== Segment start ==
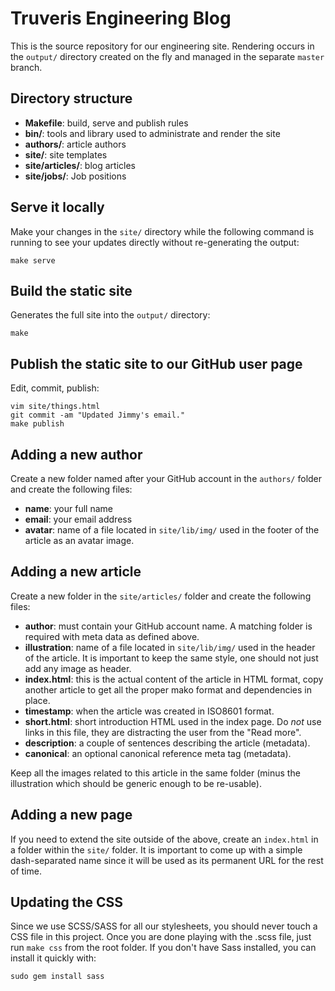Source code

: # Truveris Engineering Blog

This is the source repository for our engineering site.  Rendering occurs in
the `output/` directory created on the fly and managed in the separate `master`
branch.


## Directory structure
 * **Makefile**:       build, serve and publish rules
 * **bin/**:           tools and library used to administrate and render the site
 * **authors/**:       article authors
 * **site/**:          site templates
 * **site/articles/**: blog articles
 * **site/jobs/**:     Job positions


## Serve it locally
Make your changes in the `site/` directory while the following command is
running to see your updates directly without re-generating the output:

```shell
make serve
```


## Build the static site
Generates the full site into the `output/` directory:

```shell
make
```


## Publish the static site to our GitHub user page
Edit, commit, publish:

```shell
vim site/things.html
git commit -am "Updated Jimmy's email."
make publish
```


## Adding a new author
Create a new folder named after your GitHub account in the `authors/`
folder and create the following files:
 * **name**: your full name
 * **email**: your email address
 * **avatar**: name of a file located in `site/lib/img/` used in the footer of
       the article as an avatar image.


## Adding a new article
Create a new folder in the `site/articles/` folder and create the following files:
 * **author**: must contain your GitHub account name. A matching folder is
       required with meta data as defined above.
 * **illustration**: name of a file located in `site/lib/img/` used in the
       header of the article.  It is important to keep the same style, one
       should not just add any image as header.
 * **index.html**: this is the actual content of the article in HTML format,
       copy another article to get all the proper mako format and dependencies
       in place.
 * **timestamp**: when the article was created in ISO8601 format.
 * **short.html**: short introduction HTML used in the index page. Do *not* use
       links in this file, they are distracting the user from the "Read more".
 * **description**: a couple of sentences describing the article (metadata).
 * **canonical**: an optional canonical reference meta tag (metadata).

Keep all the images related to this article in the same folder (minus the
illustration which should be generic enough to be re-usable).


## Adding a new page
If you need to extend the site outside of the above, create an `index.html` in
a folder within the `site/` folder.  It is important to come up with a simple
dash-separated name since it will be used as its permanent URL for the rest of
time.


## Updating the CSS
Since we use SCSS/SASS for all our stylesheets, you should never touch a CSS
file in this project. Once you are done playing with the .scss file, just run
`make css` from the root folder.  If you don't have Sass installed, you can
install it quickly with:

```
sudo gem install sass
```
== Segment end ==
(What is required): Filter these records, keeping every line where the word "same" occurs.

(Response to the task):
       header of the article.  It is important to keep the same style, one
Keep all the images related to this article in the same folder (minus the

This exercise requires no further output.